▸ Exercise description
Once you reach the line containing "大丈夫，鳄鱼泪、天蚕变、天龙" in the entries below, write out that line and each one after it down to the line containing "04 艳阳 - 陈秀雯 (《再见艳阳天》主题曲)", exactly and with nothing added.

▸ The input
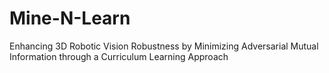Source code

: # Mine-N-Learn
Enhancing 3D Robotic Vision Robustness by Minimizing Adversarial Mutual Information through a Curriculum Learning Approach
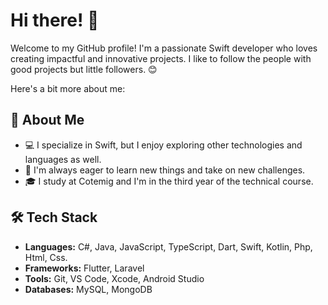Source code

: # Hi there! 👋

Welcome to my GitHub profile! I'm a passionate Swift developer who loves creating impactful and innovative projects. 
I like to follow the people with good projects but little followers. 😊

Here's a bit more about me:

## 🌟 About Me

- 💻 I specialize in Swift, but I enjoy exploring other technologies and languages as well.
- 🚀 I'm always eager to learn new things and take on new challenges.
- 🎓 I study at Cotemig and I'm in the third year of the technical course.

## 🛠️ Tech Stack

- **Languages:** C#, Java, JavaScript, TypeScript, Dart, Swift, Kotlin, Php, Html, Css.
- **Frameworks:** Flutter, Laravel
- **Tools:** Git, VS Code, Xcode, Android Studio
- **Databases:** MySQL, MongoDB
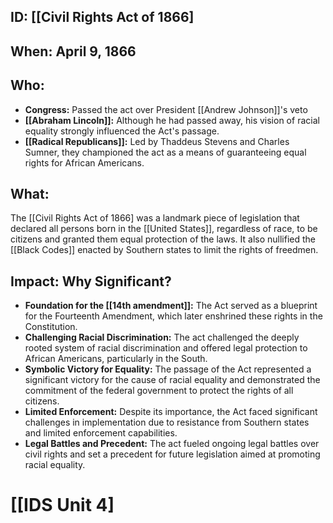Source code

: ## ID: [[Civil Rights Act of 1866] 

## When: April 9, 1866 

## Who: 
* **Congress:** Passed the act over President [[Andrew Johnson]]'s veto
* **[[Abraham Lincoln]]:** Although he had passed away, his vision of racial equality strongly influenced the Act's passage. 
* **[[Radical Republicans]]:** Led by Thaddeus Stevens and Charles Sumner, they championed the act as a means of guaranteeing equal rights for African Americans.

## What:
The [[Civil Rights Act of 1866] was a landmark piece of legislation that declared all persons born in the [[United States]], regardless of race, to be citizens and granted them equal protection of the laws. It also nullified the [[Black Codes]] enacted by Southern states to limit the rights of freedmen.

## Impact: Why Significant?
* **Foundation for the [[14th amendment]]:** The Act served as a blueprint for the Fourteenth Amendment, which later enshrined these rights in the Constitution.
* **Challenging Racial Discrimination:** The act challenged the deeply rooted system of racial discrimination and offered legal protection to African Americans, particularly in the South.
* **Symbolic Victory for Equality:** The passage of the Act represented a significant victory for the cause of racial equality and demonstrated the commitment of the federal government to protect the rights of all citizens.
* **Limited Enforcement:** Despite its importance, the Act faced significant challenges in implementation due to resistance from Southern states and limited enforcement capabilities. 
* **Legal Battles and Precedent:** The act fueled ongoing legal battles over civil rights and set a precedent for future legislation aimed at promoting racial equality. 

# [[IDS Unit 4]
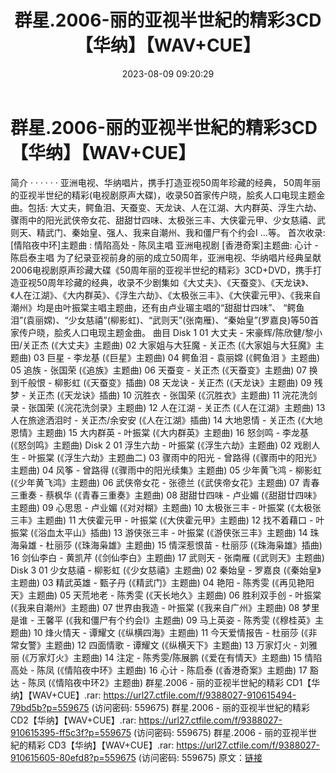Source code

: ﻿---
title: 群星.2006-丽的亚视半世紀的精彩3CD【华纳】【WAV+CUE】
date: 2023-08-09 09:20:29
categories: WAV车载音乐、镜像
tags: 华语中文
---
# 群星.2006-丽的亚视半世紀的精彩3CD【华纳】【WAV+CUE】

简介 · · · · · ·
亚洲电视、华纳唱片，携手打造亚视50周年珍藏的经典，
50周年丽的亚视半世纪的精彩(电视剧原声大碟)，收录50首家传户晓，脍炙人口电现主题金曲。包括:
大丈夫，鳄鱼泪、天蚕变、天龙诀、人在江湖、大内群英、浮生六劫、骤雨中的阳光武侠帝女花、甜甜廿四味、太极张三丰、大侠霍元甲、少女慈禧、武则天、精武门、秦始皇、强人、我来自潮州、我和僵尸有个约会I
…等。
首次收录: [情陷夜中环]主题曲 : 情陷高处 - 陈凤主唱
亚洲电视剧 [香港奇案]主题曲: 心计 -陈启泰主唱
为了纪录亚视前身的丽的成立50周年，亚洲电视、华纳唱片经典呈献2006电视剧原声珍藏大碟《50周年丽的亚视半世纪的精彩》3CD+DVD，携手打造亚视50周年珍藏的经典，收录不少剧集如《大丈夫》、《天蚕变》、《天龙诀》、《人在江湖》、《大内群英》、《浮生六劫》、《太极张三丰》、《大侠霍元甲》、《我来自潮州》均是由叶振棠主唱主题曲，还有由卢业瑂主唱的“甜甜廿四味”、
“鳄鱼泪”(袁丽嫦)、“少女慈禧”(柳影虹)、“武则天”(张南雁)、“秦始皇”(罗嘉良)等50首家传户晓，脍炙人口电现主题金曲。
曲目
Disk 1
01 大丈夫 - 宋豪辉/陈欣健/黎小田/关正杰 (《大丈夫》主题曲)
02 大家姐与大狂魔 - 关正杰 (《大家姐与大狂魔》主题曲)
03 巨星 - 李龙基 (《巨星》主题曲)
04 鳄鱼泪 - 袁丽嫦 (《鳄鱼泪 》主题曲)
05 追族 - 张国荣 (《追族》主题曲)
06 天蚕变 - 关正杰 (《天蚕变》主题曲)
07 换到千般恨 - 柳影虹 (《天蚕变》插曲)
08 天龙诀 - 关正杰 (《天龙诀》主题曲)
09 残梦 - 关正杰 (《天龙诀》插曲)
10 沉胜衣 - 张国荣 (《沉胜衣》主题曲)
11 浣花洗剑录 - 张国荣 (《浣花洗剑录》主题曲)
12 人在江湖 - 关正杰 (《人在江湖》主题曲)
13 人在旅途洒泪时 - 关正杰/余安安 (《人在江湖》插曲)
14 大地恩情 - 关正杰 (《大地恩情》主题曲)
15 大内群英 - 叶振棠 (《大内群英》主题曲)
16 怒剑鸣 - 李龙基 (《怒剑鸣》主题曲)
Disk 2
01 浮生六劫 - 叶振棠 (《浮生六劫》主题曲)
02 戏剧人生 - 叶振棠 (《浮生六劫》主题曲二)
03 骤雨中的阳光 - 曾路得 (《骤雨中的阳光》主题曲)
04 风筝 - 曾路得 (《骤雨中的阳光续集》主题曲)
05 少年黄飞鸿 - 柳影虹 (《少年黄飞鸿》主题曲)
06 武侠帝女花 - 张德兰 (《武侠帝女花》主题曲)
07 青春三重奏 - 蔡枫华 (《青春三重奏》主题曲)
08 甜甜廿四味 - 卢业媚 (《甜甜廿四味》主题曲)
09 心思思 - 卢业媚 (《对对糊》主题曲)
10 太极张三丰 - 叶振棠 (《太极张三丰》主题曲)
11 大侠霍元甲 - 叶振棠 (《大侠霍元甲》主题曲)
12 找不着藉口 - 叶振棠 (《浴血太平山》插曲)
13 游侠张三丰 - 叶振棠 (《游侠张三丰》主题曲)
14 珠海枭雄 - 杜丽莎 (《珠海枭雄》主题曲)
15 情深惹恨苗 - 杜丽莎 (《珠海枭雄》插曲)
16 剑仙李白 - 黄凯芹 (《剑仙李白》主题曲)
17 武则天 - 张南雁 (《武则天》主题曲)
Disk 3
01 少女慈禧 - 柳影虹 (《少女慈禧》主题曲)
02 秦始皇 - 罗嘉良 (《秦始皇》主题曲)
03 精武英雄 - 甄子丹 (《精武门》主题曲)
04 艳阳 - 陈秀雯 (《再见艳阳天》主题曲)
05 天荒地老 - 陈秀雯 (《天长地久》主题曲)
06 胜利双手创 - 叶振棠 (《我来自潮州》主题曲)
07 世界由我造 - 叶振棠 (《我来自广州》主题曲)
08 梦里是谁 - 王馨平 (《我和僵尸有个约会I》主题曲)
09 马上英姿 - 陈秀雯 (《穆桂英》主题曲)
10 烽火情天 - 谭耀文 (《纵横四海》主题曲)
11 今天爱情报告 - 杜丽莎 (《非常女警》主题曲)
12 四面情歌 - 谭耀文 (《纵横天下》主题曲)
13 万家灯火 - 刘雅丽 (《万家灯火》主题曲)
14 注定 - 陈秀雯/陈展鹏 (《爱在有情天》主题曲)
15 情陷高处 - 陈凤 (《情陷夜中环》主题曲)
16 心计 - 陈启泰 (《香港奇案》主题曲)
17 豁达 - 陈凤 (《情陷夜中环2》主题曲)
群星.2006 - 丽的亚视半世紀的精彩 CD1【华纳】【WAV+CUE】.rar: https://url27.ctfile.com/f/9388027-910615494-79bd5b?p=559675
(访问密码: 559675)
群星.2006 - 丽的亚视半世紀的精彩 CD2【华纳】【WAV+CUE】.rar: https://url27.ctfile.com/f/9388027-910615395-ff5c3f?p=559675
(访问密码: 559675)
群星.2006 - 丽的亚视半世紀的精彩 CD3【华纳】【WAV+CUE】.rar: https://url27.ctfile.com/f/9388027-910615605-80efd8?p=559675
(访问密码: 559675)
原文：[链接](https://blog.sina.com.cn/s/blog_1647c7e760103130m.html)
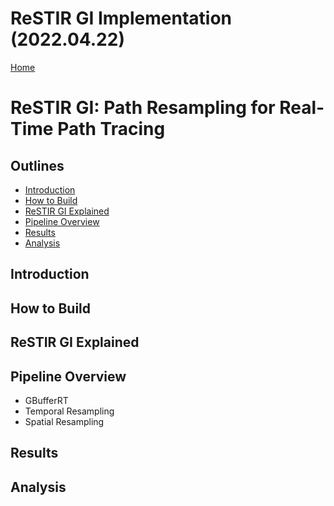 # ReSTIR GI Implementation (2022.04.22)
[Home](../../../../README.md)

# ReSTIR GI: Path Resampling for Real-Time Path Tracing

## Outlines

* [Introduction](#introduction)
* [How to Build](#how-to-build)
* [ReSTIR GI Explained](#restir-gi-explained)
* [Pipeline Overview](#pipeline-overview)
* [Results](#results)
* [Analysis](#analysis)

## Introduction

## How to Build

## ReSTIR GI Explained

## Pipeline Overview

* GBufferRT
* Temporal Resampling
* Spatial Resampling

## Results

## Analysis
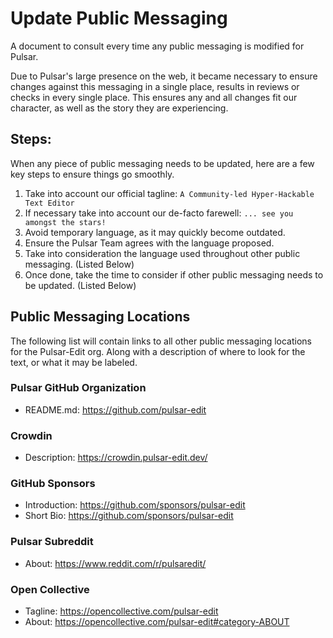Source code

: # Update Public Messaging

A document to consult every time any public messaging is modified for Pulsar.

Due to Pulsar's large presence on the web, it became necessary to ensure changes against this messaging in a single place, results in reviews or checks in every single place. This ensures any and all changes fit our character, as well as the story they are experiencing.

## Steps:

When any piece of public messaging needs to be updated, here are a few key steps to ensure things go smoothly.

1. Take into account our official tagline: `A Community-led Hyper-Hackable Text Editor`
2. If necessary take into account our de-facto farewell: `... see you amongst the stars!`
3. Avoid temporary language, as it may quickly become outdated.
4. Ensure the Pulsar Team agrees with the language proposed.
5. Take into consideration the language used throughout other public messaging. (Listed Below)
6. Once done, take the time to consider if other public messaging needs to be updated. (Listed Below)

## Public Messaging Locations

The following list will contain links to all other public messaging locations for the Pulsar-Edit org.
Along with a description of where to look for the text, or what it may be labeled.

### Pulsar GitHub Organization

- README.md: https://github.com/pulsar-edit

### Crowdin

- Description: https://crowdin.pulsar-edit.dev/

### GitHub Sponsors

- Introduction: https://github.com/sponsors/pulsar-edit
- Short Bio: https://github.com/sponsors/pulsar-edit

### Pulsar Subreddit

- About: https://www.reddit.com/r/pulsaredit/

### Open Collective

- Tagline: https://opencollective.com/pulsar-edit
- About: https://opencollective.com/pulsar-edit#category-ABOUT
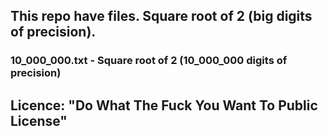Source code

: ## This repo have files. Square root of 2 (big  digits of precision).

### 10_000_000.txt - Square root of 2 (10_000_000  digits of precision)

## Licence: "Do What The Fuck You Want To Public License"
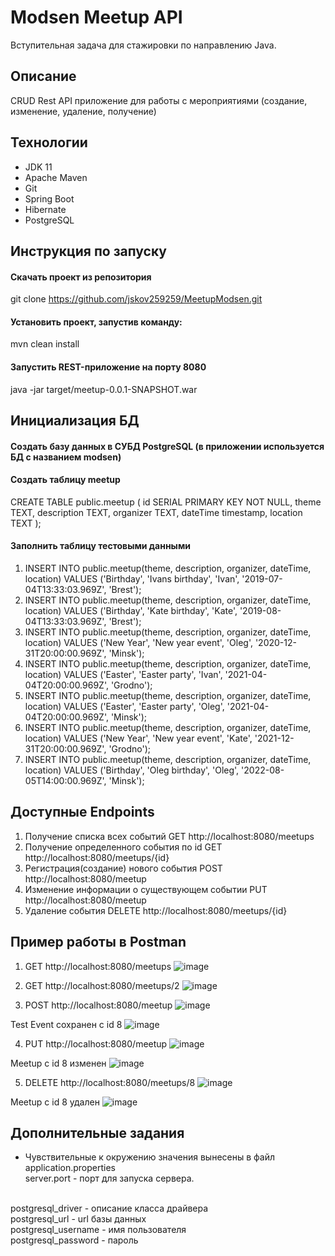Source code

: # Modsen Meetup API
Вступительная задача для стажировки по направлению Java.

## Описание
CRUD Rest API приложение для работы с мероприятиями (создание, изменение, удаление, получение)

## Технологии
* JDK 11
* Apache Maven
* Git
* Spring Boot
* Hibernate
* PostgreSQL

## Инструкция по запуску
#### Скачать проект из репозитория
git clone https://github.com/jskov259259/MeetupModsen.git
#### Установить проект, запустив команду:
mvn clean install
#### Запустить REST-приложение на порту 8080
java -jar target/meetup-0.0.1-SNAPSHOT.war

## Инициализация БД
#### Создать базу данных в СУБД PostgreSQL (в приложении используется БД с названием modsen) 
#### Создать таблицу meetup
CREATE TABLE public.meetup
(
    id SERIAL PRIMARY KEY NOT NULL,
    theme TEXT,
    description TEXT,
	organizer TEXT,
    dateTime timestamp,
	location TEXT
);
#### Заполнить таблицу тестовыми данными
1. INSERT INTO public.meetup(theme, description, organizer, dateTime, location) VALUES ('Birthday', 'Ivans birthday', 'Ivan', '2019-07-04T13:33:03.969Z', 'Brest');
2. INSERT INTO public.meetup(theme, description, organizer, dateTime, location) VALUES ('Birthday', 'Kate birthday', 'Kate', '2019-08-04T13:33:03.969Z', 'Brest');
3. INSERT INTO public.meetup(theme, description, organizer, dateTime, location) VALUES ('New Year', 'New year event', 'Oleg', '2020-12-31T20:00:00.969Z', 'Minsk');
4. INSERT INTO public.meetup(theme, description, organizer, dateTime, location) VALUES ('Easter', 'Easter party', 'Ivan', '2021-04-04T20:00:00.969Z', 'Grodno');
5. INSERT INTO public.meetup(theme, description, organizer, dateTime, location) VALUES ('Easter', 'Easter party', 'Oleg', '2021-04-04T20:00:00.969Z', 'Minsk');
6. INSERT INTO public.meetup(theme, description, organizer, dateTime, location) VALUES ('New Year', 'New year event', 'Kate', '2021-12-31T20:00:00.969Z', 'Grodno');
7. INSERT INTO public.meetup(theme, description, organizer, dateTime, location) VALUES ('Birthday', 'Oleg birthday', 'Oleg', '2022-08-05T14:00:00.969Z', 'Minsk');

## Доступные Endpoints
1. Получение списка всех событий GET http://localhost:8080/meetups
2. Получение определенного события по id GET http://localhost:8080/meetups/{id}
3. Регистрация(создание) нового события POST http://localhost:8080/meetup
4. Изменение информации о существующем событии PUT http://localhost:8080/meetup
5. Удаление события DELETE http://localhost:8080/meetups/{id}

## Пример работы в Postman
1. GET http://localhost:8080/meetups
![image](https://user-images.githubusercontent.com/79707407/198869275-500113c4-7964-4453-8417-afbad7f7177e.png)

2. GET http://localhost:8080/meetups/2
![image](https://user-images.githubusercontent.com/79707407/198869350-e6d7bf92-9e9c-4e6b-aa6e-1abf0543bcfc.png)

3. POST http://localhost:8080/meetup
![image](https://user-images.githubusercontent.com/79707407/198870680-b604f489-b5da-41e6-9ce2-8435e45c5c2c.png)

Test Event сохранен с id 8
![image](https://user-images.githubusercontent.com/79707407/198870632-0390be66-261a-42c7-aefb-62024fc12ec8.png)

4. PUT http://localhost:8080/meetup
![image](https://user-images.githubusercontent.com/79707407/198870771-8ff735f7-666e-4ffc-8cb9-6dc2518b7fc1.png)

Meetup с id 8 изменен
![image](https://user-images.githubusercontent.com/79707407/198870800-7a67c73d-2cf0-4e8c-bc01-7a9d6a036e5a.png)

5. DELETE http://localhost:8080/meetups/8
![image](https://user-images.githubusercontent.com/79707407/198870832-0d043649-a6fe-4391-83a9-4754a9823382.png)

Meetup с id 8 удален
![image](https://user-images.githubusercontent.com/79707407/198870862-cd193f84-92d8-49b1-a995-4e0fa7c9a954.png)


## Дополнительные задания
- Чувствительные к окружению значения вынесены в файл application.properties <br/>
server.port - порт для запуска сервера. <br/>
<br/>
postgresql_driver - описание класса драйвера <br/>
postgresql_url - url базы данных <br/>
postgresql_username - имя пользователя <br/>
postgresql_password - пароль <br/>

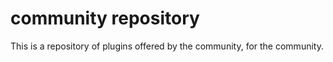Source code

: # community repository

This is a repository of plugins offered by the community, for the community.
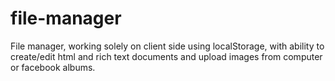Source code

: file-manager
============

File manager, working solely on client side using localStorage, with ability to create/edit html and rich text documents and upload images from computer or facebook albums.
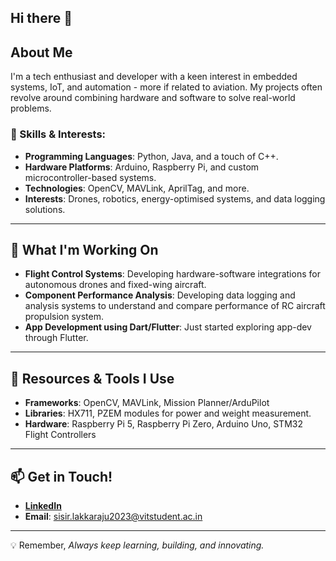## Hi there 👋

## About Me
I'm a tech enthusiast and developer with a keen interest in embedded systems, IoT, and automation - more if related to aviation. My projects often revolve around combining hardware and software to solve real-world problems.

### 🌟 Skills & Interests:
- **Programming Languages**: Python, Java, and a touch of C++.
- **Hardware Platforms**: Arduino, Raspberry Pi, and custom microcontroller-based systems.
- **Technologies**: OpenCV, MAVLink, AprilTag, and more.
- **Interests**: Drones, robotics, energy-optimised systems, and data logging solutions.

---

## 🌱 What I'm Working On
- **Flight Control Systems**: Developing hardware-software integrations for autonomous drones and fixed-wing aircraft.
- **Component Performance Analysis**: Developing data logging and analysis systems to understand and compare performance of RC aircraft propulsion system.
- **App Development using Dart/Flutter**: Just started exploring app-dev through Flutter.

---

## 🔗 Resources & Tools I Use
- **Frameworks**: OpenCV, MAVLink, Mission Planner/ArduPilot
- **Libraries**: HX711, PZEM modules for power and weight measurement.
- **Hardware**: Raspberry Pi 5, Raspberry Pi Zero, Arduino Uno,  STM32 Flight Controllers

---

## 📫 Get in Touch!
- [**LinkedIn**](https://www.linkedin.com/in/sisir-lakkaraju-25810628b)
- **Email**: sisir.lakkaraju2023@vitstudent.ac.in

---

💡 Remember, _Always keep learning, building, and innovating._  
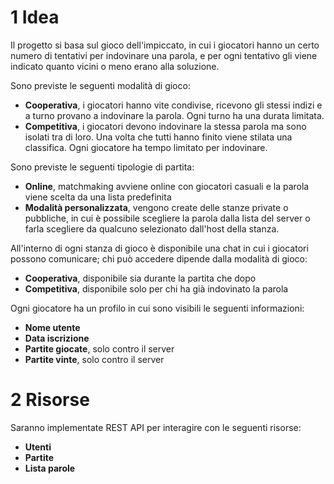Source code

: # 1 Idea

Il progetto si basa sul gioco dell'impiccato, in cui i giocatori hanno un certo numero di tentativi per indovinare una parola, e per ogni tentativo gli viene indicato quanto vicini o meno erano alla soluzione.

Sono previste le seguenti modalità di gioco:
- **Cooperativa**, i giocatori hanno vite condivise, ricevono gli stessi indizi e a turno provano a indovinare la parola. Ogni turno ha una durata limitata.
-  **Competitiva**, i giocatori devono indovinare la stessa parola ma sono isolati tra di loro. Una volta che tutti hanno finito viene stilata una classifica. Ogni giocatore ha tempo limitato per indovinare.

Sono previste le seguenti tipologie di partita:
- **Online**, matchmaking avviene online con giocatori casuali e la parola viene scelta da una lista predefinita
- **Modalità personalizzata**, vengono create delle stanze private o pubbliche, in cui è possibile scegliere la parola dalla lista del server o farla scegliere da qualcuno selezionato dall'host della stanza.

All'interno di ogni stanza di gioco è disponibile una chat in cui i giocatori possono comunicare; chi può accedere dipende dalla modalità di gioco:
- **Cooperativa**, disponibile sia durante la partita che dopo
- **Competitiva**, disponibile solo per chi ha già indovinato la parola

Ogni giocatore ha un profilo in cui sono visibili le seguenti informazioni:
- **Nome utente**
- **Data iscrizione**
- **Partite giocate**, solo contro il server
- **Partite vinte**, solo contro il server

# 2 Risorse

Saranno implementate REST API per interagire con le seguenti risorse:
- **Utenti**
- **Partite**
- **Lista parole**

▸ Worked solution
大丈夫，鳄鱼泪、天蚕变、天龙诀、人在江湖、大内群英、浮生六劫、骤雨中的阳光武侠帝女花、甜甜廿四味、太极张三丰、大侠霍元甲、少女慈禧、武则天、精武门、秦始皇、强人、我来自潮州、我和僵尸有个约会I
…等。
首次收录: [情陷夜中环]主题曲 : 情陷高处 - 陈凤主唱
亚洲电视剧 [香港奇案]主题曲: 心计 -陈启泰主唱
为了纪录亚视前身的丽的成立50周年，亚洲电视、华纳唱片经典呈献2006电视剧原声珍藏大碟《50周年丽的亚视半世纪的精彩》3CD+DVD，携手打造亚视50周年珍藏的经典，收录不少剧集如《大丈夫》、《天蚕变》、《天龙诀》、《人在江湖》、《大内群英》、《浮生六劫》、《太极张三丰》、《大侠霍元甲》、《我来自潮州》均是由叶振棠主唱主题曲，还有由卢业瑂主唱的“甜甜廿四味”、
“鳄鱼泪”(袁丽嫦)、“少女慈禧”(柳影虹)、“武则天”(张南雁)、“秦始皇”(罗嘉良)等50首家传户晓，脍炙人口电现主题金曲。
曲目
Disk 1
01 大丈夫 - 宋豪辉/陈欣健/黎小田/关正杰 (《大丈夫》主题曲)
02 大家姐与大狂魔 - 关正杰 (《大家姐与大狂魔》主题曲)
03 巨星 - 李龙基 (《巨星》主题曲)
04 鳄鱼泪 - 袁丽嫦 (《鳄鱼泪 》主题曲)
05 追族 - 张国荣 (《追族》主题曲)
06 天蚕变 - 关正杰 (《天蚕变》主题曲)
07 换到千般恨 - 柳影虹 (《天蚕变》插曲)
08 天龙诀 - 关正杰 (《天龙诀》主题曲)
09 残梦 - 关正杰 (《天龙诀》插曲)
10 沉胜衣 - 张国荣 (《沉胜衣》主题曲)
11 浣花洗剑录 - 张国荣 (《浣花洗剑录》主题曲)
12 人在江湖 - 关正杰 (《人在江湖》主题曲)
13 人在旅途洒泪时 - 关正杰/余安安 (《人在江湖》插曲)
14 大地恩情 - 关正杰 (《大地恩情》主题曲)
15 大内群英 - 叶振棠 (《大内群英》主题曲)
16 怒剑鸣 - 李龙基 (《怒剑鸣》主题曲)
Disk 2
01 浮生六劫 - 叶振棠 (《浮生六劫》主题曲)
02 戏剧人生 - 叶振棠 (《浮生六劫》主题曲二)
03 骤雨中的阳光 - 曾路得 (《骤雨中的阳光》主题曲)
04 风筝 - 曾路得 (《骤雨中的阳光续集》主题曲)
05 少年黄飞鸿 - 柳影虹 (《少年黄飞鸿》主题曲)
06 武侠帝女花 - 张德兰 (《武侠帝女花》主题曲)
07 青春三重奏 - 蔡枫华 (《青春三重奏》主题曲)
08 甜甜廿四味 - 卢业媚 (《甜甜廿四味》主题曲)
09 心思思 - 卢业媚 (《对对糊》主题曲)
10 太极张三丰 - 叶振棠 (《太极张三丰》主题曲)
11 大侠霍元甲 - 叶振棠 (《大侠霍元甲》主题曲)
12 找不着藉口 - 叶振棠 (《浴血太平山》插曲)
13 游侠张三丰 - 叶振棠 (《游侠张三丰》主题曲)
14 珠海枭雄 - 杜丽莎 (《珠海枭雄》主题曲)
15 情深惹恨苗 - 杜丽莎 (《珠海枭雄》插曲)
16 剑仙李白 - 黄凯芹 (《剑仙李白》主题曲)
17 武则天 - 张南雁 (《武则天》主题曲)
Disk 3
01 少女慈禧 - 柳影虹 (《少女慈禧》主题曲)
02 秦始皇 - 罗嘉良 (《秦始皇》主题曲)
03 精武英雄 - 甄子丹 (《精武门》主题曲)
04 艳阳 - 陈秀雯 (《再见艳阳天》主题曲)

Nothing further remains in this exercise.